Question

Prove that the function f(x) = |x| is continuous at x = 0.

Hint:

For proofs of continuity, always follow the three-step structure: calculate \( f(a) \), calculate the LHL and RHL to find \( \lim_{x \to a} f(x) \), and finally state that they are equal.
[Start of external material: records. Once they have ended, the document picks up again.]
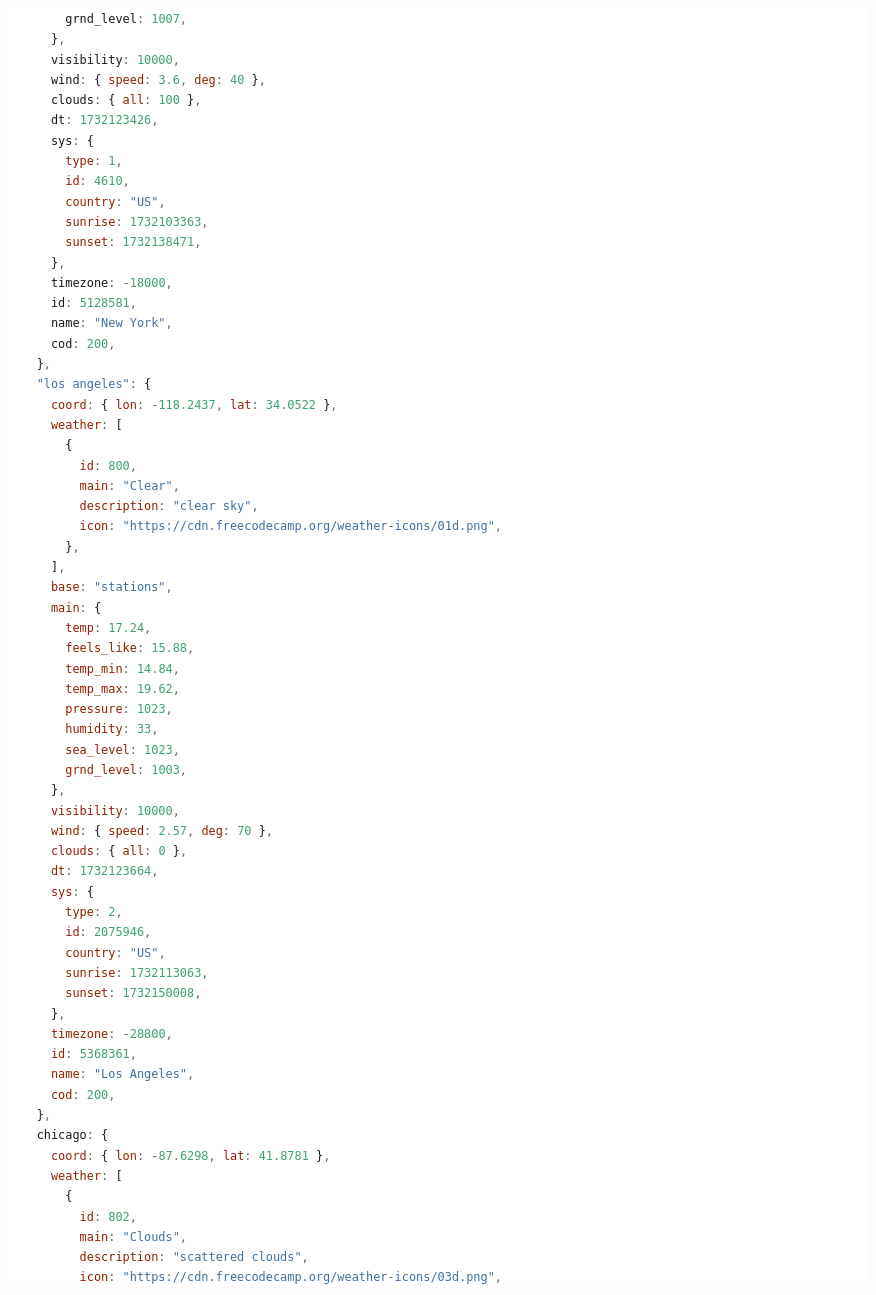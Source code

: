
 ```js
        grnd_level: 1007,
      },
      visibility: 10000,
      wind: { speed: 3.6, deg: 40 },
      clouds: { all: 100 },
      dt: 1732123426,
      sys: {
        type: 1,
        id: 4610,
        country: "US",
        sunrise: 1732103363,
        sunset: 1732138471,
      },
      timezone: -18000,
      id: 5128581,
      name: "New York",
      cod: 200,
    },
    "los angeles": {
      coord: { lon: -118.2437, lat: 34.0522 },
      weather: [
        {
          id: 800,
          main: "Clear",
          description: "clear sky",
          icon: "https://cdn.freecodecamp.org/weather-icons/01d.png",
        },
      ],
      base: "stations",
      main: {
        temp: 17.24,
        feels_like: 15.88,
        temp_min: 14.84,
        temp_max: 19.62,
        pressure: 1023,
        humidity: 33,
        sea_level: 1023,
        grnd_level: 1003,
      },
      visibility: 10000,
      wind: { speed: 2.57, deg: 70 },
      clouds: { all: 0 },
      dt: 1732123664,
      sys: {
        type: 2,
        id: 2075946,
        country: "US",
        sunrise: 1732113063,
        sunset: 1732150008,
      },
      timezone: -28800,
      id: 5368361,
      name: "Los Angeles",
      cod: 200,
    },
    chicago: {
      coord: { lon: -87.6298, lat: 41.8781 },
      weather: [
        {
          id: 802,
          main: "Clouds",
          description: "scattered clouds",
          icon: "https://cdn.freecodecamp.org/weather-icons/03d.png",
```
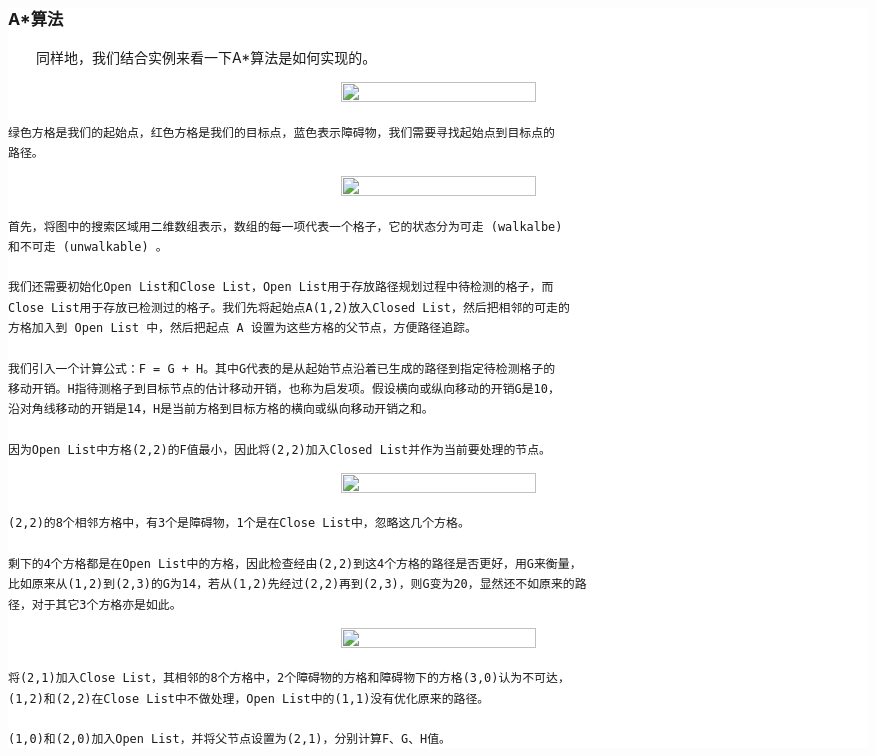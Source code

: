 ### A*算法

&#8195;&#8195;同样地，我们结合实例来看一下A*算法是如何实现的。

<figure align="center">
  <img src="a1.png" width="50%" height="50%"/>
</figure>

```
绿色方格是我们的起始点，红色方格是我们的目标点，蓝色表示障碍物，我们需要寻找起始点到目标点的
路径。
```

<figure align="center">
  <img src="a2.png" width="50%" height="50%"/>
</figure>

```
首先，将图中的搜索区域用二维数组表示，数组的每一项代表一个格子，它的状态分为可走 (walkalbe) 
和不可走 (unwalkable) 。

我们还需要初始化Open List和Close List，Open List用于存放路径规划过程中待检测的格子，而
Close List用于存放已检测过的格子。我们先将起始点A(1,2)放入Closed List，然后把相邻的可走的 
方格加入到 Open List 中，然后把起点 A 设置为这些方格的父节点，方便路径追踪。

我们引入一个计算公式：F = G + H。其中G代表的是从起始节点沿着已生成的路径到指定待检测格子的
移动开销。H指待测格子到目标节点的估计移动开销，也称为启发项。假设横向或纵向移动的开销G是10，
沿对角线移动的开销是14，H是当前方格到目标方格的横向或纵向移动开销之和。

因为Open List中方格(2,2)的F值最小，因此将(2,2)加入Closed List并作为当前要处理的节点。
```


<figure align="center">
  <img src="a3.png" width="50%" height="50%"/>
</figure>

```
(2,2)的8个相邻方格中，有3个是障碍物，1个是在Close List中，忽略这几个方格。

剩下的4个方格都是在Open List中的方格，因此检查经由(2,2)到这4个方格的路径是否更好，用G来衡量，
比如原来从(1,2)到(2,3)的G为14，若从(1,2)先经过(2,2)再到(2,3)，则G变为20，显然还不如原来的路
径，对于其它3个方格亦是如此。
```

<figure align="center">
  <img src="a4.png" width="50%" height="50%"/>
</figure>

```
将(2,1)加入Close List，其相邻的8个方格中，2个障碍物的方格和障碍物下的方格(3,0)认为不可达，
(1,2)和(2,2)在Close List中不做处理，Open List中的(1,1)没有优化原来的路径。

(1,0)和(2,0)加入Open List，并将父节点设置为(2,1)，分别计算F、G、H值。
```
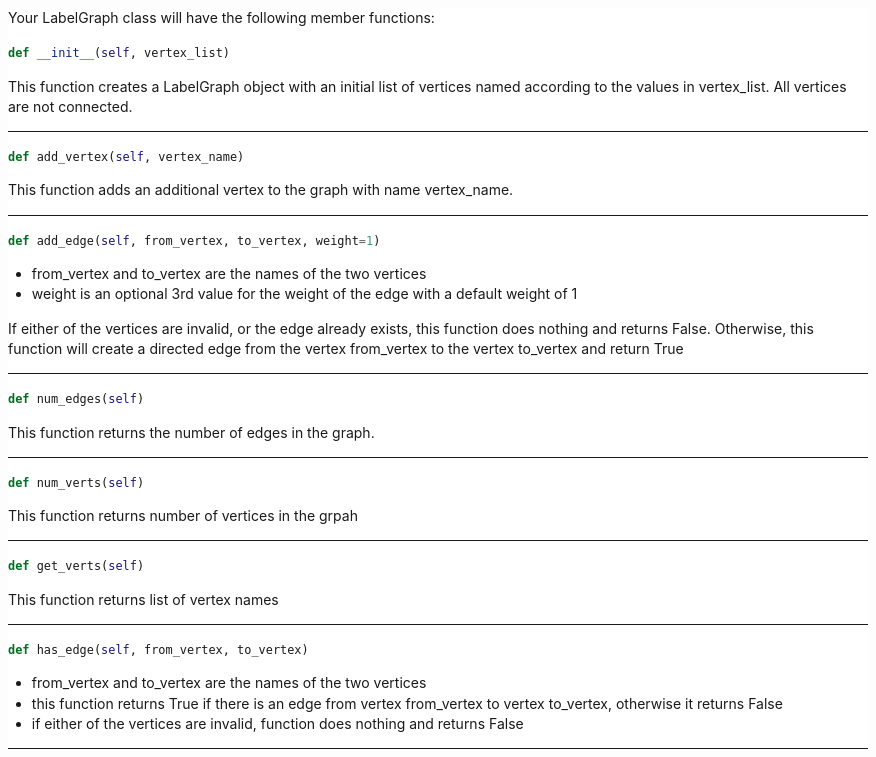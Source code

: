
Your LabelGraph class will have the following member functions:

```python
def __init__(self, vertex_list)
```
This function creates a LabelGraph object with an initial list of vertices named according to the values in vertex_list.  All vertices are not connected.

---

```python
def add_vertex(self, vertex_name)
```

This function adds an additional vertex to the graph with name vertex_name.

---

```python
def add_edge(self, from_vertex, to_vertex, weight=1)
```
* from_vertex and to_vertex are the names of the two vertices
* weight is an optional 3rd value for the weight of the edge with a default weight of 1

If either of the vertices are invalid, or the edge already exists, this function does nothing and returns False.
Otherwise, this function will create a directed edge from the vertex from_vertex to the vertex to_vertex and return True 


---

```python
def num_edges(self)
```

This function returns the number of edges in the graph.

---

```python
def num_verts(self)
```
This function returns number of vertices in the grpah

---

```python
def get_verts(self)
```
This function returns list of vertex names

---

```python
def has_edge(self, from_vertex, to_vertex)
```
* from_vertex and to_vertex are the names of the two vertices
* this function returns True if there is an edge from vertex from_vertex to vertex to_vertex, otherwise it returns False
* if either of the vertices are invalid, function does nothing and returns False

---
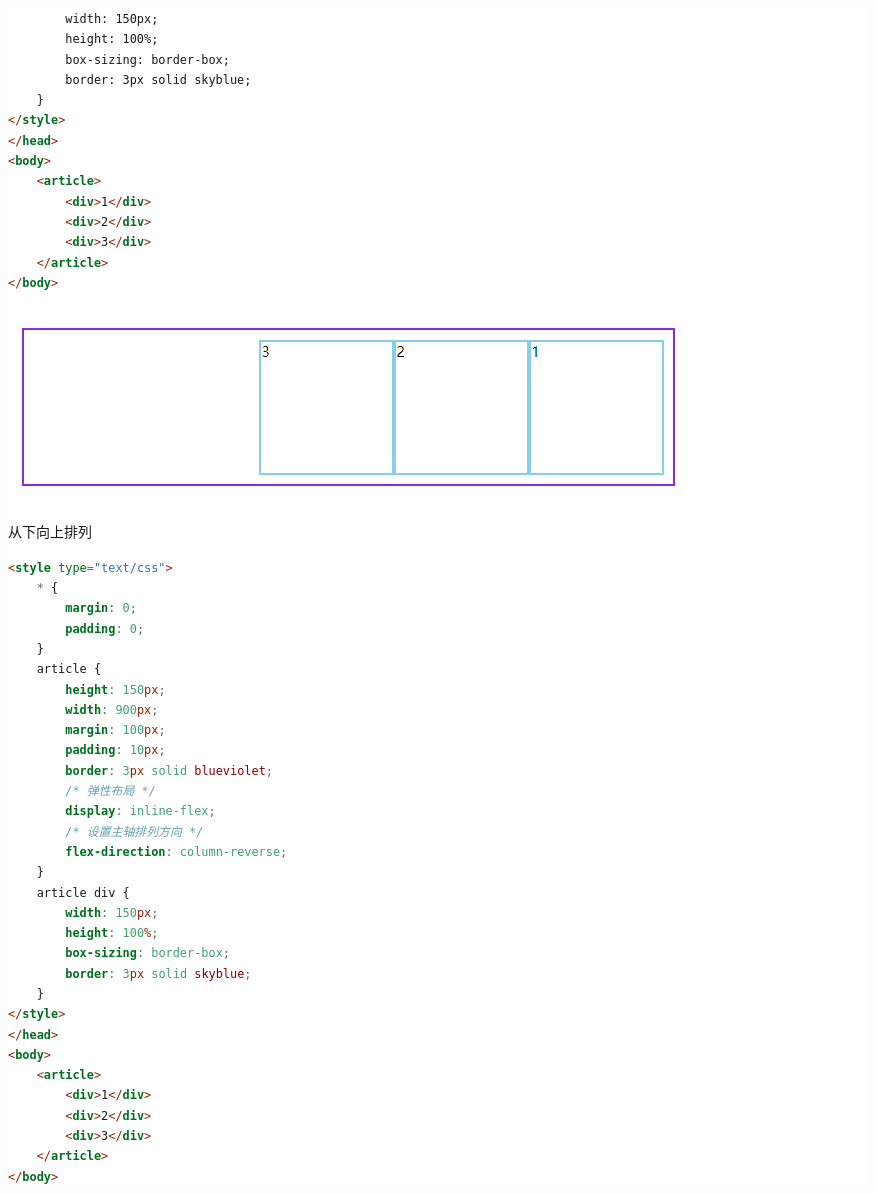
 ```html
        width: 150px;
        height: 100%;
        box-sizing: border-box;
        border: 3px solid skyblue;
    }
</style>
</head>
<body>
    <article>
        <div>1</div>
        <div>2</div>
        <div>3</div>
    </article>
</body>
```

![image-20201121153218012](./assets/0.6070774482166731.png)

从下向上排列

```html
<style type="text/css">
    * {
        margin: 0;
        padding: 0;
    }
    article {
        height: 150px;
        width: 900px;
        margin: 100px;
        padding: 10px;
        border: 3px solid blueviolet;
        /* 弹性布局 */
        display: inline-flex;
        /* 设置主轴排列方向 */
        flex-direction: column-reverse;
    }
    article div {
        width: 150px;
        height: 100%;
        box-sizing: border-box;
        border: 3px solid skyblue;
    }
</style>
</head>
<body>
    <article>
        <div>1</div>
        <div>2</div>
        <div>3</div>
    </article>
</body>
```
This systematic approach ensures no steps are missed.

Answer 1

Step 1: Understanding the Concept:
A function \( f(x) \) is said to be continuous at a point \( x = a \) if three conditions are met:
\( f(a) \) is defined.
The limit of the function as \( x \) approaches \( a \) exists. This means the Left-Hand Limit (LHL) equals the Right-Hand Limit (RHL). \[ \lim_{x \to a^-} f(x) = \lim_{x \to a^+} f(x) \] The value of the limit is equal to the value of the function at that point. \[ \lim_{x \to a} f(x) = f(a) \] Step 2: Detailed Explanation:
We need to check these three conditions for the function \( f(x) = |x| \) at the point \( x = 0 \).
Condition 1: Value of the function at x = 0
The value of the function at \( x=0 \) is: \[ f(0) = |0| = 0 \] The function is defined at \( x=0 \).
Condition 2: Existence of the limit at x = 0
We need to calculate the Left-Hand Limit (LHL) and the Right-Hand Limit (RHL).
Left-Hand Limit (LHL): \[ \text{LHL} = \lim_{x \to 0^-} f(x) = \lim_{x \to 0^-} |x| \] By definition, for \( x<0 \), \( |x| = -x \). So, we can write: \[ \text{LHL} = \lim_{x \to 0^-} (-x) = - (0) = 0 \] Alternatively, using \( h \to 0^+ \): \[ \text{LHL} = \lim_{h \to 0^+} f(0-h) = \lim_{h \to 0^+} |0-h| = \lim_{h \to 0^+} |-h| = \lim_{h \to 0^+} h = 0 \] Right-Hand Limit (RHL): \[ \text{RHL} = \lim_{x \to 0^+} f(x) = \lim_{x \to 0^+} |x| \] By definition, for \( x>0 \), \( |x| = x \). So, we can write: \[ \text{RHL} = \lim_{x \to 0^+} (x) = 0 \] Alternatively, using \( h \to 0^+ \): \[ \text{RHL} = \lim_{h \to 0^+} f(0+h) = \lim_{h \to 0^+} |0+h| = \lim_{h \to 0^+} |h| = \lim_{h \to 0^+} h = 0 \] Since LHL = RHL = 0, the limit exists and \( \lim_{x \to 0} f(x) = 0 \).
Condition 3: Comparing the limit and function value
We have found that: \[ \lim_{x \to 0} f(x) = 0 \text{and} f(0) = 0 \] Therefore, \( \lim_{x \to 0} f(x) = f(0) \).
Step 3: Final Answer:
Since all three conditions for continuity are satisfied, the function \( f(x) = |x| \) is continuous at \( x = 0 \).